**Information provided**:

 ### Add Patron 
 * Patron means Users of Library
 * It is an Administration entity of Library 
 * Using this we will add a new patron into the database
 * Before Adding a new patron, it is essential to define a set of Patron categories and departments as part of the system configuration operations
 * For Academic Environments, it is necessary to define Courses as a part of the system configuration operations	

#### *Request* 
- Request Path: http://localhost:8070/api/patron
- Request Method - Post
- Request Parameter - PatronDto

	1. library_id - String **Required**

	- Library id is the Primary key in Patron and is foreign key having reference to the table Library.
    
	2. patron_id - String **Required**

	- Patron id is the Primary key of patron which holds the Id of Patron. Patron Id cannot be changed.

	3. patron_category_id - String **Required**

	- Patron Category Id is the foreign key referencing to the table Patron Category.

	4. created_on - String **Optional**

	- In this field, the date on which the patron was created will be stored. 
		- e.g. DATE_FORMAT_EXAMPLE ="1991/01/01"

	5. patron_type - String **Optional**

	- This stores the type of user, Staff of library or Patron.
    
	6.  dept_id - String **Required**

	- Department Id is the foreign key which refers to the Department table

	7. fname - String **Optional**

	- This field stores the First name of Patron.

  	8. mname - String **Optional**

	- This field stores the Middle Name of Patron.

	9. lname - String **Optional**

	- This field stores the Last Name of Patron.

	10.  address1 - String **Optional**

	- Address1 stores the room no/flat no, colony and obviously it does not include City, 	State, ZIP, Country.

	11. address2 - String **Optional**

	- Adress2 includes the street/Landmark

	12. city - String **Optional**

**The task**:
Please transcribe exactly the lines above from the line that has "3. patron_category_id - String **Required**" up to and including the line that has "- This stores"; no other line belongs in the answer.

**Solution to the exercise**:
	3. patron_category_id - String **Required**

	- Patron Category Id is the foreign key referencing to the table Patron Category.

	4. created_on - String **Optional**

	- In this field, the date on which the patron was created will be stored. 
		- e.g. DATE_FORMAT_EXAMPLE ="1991/01/01"

	5. patron_type - String **Optional**

	- This stores the type of user, Staff of library or Patron.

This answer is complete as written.